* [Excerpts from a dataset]
-------------------------
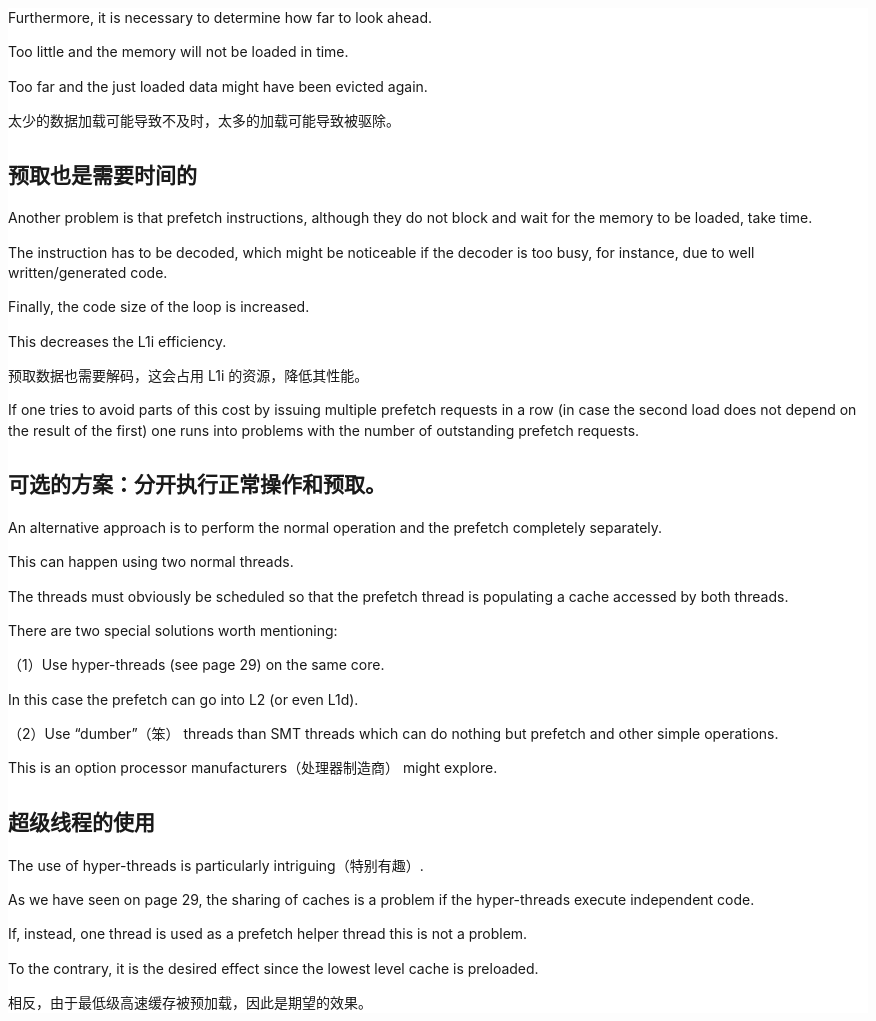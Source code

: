 Furthermore, it is necessary to determine how far to look ahead. 

Too little and the memory will not be loaded in time. 

Too far and the just loaded data might have been evicted again. 

太少的数据加载可能导致不及时，太多的加载可能导致被驱除。

## 预取也是需要时间的

Another problem is that prefetch instructions, although they do not block and wait for the memory to be loaded, take time. 

The instruction has to be decoded, which might be noticeable if the decoder is too busy, for instance, due to well written/generated code.

Finally, the code size of the loop is increased. 

This decreases the L1i efficiency. 

预取数据也需要解码，这会占用 L1i 的资源，降低其性能。

If one tries to avoid parts of this cost by issuing multiple prefetch requests in a row (in case the second load does not depend on the result of the first) one runs into problems with the number of outstanding prefetch requests.

## 可选的方案：分开执行正常操作和预取。

An alternative approach is to perform the normal operation and the prefetch completely separately. 

This can happen using two normal threads. 

The threads must obviously be scheduled so that the prefetch thread is populating a cache accessed by both threads. 

There are two special solutions worth mentioning:

（1）Use hyper-threads (see page 29) on the same core. 

In this case the prefetch can go into L2 (or even L1d).

（2）Use “dumber”（笨） threads than SMT threads which can do nothing but prefetch and other simple operations.

This is an option processor manufacturers（处理器制造商） might explore.

## 超级线程的使用

The use of hyper-threads is particularly intriguing（特别有趣）. 

As we have seen on page 29, the sharing of caches is a problem if the hyper-threads execute independent code. 

If, instead, one thread is used as a prefetch helper thread this is not a problem. 

To the contrary, it is the desired effect since the lowest level cache is preloaded. 

相反，由于最低级高速缓存被预加载，因此是期望的效果。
-------------------------
* [About this task]
All lines from the start of the entries above through the line containing "预取数据也需要解码，这会占用 L1i 的资源，降低其性能。" must be transcribed exactly, both ends included, and no picture may be copied.

* [Response to the task]
Source code

: Furthermore, it is necessary to determine how far to look ahead. 

Too little and the memory will not be loaded in time. 

Too far and the just loaded data might have been evicted again. 

太少的数据加载可能导致不及时，太多的加载可能导致被驱除。

## 预取也是需要时间的

Another problem is that prefetch instructions, although they do not block and wait for the memory to be loaded, take time. 

The instruction has to be decoded, which might be noticeable if the decoder is too busy, for instance, due to well written/generated code.

Finally, the code size of the loop is increased. 

This decreases the L1i efficiency. 

预取数据也需要解码，这会占用 L1i 的资源，降低其性能。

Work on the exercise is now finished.